> **What the task requires**
Please report, as a single number with no other text, how many lines of the listing contain "context".

▽

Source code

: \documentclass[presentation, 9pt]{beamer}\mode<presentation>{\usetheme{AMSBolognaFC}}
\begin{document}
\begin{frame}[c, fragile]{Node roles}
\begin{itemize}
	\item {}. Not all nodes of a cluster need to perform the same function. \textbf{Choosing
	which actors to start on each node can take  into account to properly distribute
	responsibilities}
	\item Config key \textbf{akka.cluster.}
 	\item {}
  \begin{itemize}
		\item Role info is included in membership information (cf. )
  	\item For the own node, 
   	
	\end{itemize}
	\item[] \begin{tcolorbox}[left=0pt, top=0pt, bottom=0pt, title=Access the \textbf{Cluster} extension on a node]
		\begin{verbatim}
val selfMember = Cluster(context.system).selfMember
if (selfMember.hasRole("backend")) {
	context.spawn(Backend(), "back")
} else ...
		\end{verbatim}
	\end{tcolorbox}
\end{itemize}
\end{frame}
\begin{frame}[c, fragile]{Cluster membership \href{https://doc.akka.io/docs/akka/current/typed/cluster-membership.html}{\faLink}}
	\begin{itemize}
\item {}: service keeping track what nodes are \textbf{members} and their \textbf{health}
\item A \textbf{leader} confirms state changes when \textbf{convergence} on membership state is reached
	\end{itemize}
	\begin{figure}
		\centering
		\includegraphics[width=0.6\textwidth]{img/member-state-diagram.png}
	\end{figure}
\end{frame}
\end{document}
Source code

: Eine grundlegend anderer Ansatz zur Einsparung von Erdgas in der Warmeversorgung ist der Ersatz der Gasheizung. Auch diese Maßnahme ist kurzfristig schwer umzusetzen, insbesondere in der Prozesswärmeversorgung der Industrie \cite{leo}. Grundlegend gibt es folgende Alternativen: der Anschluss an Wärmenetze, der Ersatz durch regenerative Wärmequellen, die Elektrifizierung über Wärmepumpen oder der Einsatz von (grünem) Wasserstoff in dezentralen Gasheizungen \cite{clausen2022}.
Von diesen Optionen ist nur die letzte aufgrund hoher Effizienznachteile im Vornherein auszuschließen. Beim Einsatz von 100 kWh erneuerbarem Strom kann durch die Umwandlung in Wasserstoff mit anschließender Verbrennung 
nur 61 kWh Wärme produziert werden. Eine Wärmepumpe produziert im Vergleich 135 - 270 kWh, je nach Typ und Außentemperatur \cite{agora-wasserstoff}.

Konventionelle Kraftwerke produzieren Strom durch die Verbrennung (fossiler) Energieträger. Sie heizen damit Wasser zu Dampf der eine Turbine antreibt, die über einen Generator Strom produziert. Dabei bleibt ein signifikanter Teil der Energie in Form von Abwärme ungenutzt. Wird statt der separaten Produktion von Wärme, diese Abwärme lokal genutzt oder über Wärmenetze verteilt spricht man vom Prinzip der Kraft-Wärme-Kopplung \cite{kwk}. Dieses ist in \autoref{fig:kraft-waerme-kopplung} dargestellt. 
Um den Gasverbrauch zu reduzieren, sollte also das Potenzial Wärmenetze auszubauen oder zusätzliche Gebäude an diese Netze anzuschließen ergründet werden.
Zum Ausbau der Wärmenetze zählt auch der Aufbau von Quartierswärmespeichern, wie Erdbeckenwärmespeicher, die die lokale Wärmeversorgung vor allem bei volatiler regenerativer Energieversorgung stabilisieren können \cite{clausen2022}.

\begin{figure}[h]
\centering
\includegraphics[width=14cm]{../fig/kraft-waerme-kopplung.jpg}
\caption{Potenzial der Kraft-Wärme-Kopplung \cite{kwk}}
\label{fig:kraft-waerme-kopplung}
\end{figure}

△

> **Task answer**
2